(Assignment): I need each line of the entries below that includes the string "Conclusion".

(Exercise material):
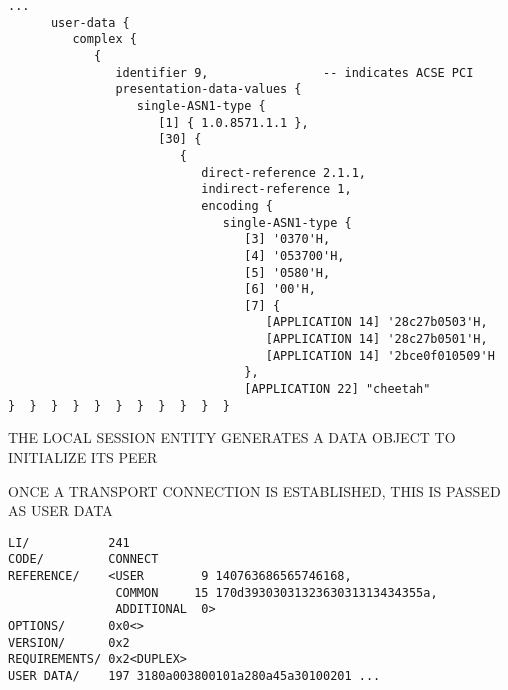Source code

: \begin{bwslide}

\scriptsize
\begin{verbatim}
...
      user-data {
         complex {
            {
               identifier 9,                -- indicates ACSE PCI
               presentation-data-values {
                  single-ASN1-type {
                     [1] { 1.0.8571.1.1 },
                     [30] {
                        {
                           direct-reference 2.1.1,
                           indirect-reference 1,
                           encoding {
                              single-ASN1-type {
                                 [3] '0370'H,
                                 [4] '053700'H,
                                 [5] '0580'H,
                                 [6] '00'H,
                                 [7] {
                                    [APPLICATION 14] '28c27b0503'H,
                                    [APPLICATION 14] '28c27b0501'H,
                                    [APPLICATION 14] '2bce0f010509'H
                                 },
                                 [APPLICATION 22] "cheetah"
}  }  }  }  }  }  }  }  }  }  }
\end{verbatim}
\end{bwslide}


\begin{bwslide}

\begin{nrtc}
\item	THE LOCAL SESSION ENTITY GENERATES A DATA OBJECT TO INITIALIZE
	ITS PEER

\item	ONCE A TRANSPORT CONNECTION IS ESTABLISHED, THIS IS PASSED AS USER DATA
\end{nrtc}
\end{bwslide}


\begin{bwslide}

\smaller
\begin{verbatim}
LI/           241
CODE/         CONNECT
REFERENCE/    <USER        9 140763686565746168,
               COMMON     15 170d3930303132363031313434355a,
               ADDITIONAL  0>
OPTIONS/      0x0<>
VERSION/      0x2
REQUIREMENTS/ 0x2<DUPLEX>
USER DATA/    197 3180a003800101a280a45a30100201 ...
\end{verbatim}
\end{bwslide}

---

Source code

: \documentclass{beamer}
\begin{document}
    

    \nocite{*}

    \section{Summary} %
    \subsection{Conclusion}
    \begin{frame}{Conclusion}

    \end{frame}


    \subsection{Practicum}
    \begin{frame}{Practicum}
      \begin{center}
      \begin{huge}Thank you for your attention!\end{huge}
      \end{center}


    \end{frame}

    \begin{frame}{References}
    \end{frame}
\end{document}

--

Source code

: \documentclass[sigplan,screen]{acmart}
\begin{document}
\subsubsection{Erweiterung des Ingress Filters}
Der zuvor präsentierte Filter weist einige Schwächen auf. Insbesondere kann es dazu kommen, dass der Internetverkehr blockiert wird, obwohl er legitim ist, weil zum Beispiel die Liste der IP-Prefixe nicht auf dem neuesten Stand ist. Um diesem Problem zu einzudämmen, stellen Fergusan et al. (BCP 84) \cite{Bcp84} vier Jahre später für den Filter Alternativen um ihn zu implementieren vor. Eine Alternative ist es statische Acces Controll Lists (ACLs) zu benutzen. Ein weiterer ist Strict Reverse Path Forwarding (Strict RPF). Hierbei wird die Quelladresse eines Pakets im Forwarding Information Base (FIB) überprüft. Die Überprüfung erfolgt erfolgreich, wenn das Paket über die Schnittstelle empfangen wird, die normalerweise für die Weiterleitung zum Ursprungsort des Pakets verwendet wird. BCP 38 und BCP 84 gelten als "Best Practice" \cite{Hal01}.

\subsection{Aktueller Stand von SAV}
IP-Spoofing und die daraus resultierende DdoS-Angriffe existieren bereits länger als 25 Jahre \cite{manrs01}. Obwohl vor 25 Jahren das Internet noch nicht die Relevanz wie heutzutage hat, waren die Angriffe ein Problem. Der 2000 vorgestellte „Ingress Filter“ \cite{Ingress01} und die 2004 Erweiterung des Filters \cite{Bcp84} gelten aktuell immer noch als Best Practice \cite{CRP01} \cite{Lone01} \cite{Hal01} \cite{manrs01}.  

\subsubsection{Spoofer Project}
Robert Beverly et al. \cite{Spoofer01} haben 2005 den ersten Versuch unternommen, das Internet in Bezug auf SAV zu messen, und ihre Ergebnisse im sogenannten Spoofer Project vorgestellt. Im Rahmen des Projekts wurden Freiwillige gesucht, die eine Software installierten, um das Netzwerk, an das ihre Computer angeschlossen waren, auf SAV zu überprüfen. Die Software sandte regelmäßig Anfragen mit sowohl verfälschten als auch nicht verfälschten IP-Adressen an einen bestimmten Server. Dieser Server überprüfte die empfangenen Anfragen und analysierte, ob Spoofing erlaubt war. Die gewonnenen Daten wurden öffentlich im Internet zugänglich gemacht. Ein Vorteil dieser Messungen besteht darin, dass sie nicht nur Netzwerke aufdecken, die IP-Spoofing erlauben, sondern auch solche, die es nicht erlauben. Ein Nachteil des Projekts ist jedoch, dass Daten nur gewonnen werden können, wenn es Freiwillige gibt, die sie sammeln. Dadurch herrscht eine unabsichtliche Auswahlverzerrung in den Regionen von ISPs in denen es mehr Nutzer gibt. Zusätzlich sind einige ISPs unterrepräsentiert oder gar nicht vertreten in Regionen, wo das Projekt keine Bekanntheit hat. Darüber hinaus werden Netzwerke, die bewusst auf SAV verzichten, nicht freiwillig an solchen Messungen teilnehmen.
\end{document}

(Solution):
    \subsection{Conclusion}
    \begin{frame}{Conclusion}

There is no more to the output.